[SUPPLIED MATERIAL — start]

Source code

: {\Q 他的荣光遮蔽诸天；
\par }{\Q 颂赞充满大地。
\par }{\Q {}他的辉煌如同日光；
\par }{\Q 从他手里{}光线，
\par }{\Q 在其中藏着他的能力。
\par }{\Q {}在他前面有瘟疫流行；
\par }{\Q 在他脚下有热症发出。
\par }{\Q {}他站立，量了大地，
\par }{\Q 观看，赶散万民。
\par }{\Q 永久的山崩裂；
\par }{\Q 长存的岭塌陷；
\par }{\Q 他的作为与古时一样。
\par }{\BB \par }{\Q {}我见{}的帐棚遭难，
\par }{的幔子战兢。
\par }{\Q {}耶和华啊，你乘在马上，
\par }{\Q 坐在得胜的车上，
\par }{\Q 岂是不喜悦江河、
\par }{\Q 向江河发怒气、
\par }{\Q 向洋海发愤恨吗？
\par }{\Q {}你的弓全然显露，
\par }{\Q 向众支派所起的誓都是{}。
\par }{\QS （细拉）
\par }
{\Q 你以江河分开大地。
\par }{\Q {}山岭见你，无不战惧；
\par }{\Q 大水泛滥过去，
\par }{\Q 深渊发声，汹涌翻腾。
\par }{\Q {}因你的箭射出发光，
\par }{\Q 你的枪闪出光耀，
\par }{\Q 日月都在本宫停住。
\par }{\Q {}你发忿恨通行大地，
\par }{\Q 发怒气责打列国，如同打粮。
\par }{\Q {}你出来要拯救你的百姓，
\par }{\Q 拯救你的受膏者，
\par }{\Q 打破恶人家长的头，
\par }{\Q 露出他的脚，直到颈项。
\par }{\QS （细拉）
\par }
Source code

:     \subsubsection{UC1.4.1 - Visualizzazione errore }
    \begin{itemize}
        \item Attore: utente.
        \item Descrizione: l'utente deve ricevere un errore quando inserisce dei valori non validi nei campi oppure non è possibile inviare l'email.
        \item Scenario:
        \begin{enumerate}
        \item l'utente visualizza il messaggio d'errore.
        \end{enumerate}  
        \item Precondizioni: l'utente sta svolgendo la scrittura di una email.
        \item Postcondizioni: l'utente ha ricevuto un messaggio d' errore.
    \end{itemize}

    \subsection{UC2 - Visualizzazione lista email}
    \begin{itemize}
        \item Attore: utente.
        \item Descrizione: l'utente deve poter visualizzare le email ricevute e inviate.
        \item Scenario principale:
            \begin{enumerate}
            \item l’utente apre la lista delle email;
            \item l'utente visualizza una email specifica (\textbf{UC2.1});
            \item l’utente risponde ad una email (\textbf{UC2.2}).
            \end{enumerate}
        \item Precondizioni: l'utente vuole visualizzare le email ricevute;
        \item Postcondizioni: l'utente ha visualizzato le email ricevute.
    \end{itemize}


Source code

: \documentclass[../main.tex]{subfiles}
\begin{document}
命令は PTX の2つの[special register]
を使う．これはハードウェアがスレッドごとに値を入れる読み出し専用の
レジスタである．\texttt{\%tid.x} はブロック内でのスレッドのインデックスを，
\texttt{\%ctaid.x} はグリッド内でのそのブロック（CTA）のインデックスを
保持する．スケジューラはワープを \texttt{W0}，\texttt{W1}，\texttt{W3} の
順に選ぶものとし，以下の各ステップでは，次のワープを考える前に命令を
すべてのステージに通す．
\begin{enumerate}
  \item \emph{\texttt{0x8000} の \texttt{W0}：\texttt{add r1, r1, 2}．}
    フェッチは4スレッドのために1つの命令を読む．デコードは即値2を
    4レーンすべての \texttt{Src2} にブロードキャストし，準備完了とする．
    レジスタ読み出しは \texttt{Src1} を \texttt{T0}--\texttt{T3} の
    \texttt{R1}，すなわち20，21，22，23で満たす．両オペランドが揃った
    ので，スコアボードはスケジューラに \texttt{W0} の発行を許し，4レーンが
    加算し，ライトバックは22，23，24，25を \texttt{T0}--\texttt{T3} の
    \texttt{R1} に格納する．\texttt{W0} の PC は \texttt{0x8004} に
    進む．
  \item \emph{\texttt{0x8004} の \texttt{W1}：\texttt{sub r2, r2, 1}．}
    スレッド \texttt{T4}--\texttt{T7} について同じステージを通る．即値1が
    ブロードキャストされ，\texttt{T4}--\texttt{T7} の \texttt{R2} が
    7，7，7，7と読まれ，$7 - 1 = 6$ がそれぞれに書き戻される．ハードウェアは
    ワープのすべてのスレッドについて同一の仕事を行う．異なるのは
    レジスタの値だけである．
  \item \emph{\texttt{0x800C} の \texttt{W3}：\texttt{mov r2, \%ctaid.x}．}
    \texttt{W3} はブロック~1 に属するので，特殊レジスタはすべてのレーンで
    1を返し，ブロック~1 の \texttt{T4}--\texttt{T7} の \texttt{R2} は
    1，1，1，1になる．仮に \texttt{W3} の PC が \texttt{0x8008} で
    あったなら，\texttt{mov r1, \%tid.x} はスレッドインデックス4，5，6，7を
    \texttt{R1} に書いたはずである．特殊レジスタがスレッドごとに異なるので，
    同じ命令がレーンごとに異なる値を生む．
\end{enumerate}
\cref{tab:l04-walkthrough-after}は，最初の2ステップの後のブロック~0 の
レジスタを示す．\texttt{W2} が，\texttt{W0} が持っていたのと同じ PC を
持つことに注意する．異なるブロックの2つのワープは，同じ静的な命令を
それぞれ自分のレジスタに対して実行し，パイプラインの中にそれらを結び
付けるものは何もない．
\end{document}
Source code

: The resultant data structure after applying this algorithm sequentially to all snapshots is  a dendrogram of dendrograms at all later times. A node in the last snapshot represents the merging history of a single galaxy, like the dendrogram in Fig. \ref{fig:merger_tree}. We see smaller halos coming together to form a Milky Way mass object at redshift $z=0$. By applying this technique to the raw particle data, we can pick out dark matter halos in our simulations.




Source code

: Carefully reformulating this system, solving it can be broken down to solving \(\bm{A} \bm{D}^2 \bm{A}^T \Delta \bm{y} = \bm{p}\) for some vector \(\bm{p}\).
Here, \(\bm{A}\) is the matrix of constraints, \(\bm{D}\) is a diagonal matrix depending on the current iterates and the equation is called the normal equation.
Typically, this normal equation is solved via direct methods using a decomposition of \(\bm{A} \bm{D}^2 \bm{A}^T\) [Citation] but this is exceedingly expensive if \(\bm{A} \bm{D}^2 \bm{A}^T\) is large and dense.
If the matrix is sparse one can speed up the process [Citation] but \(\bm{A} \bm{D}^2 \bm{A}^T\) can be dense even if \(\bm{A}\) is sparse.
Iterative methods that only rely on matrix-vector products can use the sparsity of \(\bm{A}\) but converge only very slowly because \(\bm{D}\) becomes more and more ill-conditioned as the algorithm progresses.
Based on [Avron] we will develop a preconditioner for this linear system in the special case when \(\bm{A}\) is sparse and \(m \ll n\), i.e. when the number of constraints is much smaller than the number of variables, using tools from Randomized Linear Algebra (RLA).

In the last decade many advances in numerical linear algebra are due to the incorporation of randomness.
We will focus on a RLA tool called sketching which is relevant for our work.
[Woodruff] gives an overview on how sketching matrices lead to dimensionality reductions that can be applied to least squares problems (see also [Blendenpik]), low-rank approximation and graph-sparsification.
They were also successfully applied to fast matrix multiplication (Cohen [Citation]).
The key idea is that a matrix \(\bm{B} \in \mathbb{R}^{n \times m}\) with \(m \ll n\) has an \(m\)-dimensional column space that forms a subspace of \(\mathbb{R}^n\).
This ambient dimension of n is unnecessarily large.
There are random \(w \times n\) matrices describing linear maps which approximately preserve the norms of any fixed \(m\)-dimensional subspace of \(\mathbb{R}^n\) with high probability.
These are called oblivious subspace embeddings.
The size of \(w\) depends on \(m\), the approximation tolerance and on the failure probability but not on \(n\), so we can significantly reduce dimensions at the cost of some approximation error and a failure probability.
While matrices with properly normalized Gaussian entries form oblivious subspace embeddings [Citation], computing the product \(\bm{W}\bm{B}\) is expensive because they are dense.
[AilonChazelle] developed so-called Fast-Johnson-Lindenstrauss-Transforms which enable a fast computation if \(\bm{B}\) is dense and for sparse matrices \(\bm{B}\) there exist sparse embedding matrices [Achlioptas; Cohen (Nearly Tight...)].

[SUPPLIED MATERIAL — finish]

PROBLEM DETAILS
For every line above with the word "using" in it, make a copy.

SOLUTION BELOW
Typically, this normal equation is solved via direct methods using a decomposition of \(\bm{A} \bm{D}^2 \bm{A}^T\) [Citation] but this is exceedingly expensive if \(\bm{A} \bm{D}^2 \bm{A}^T\) is large and dense.
Based on [Avron] we will develop a preconditioner for this linear system in the special case when \(\bm{A}\) is sparse and \(m \ll n\), i.e. when the number of constraints is much smaller than the number of variables, using tools from Randomized Linear Algebra (RLA).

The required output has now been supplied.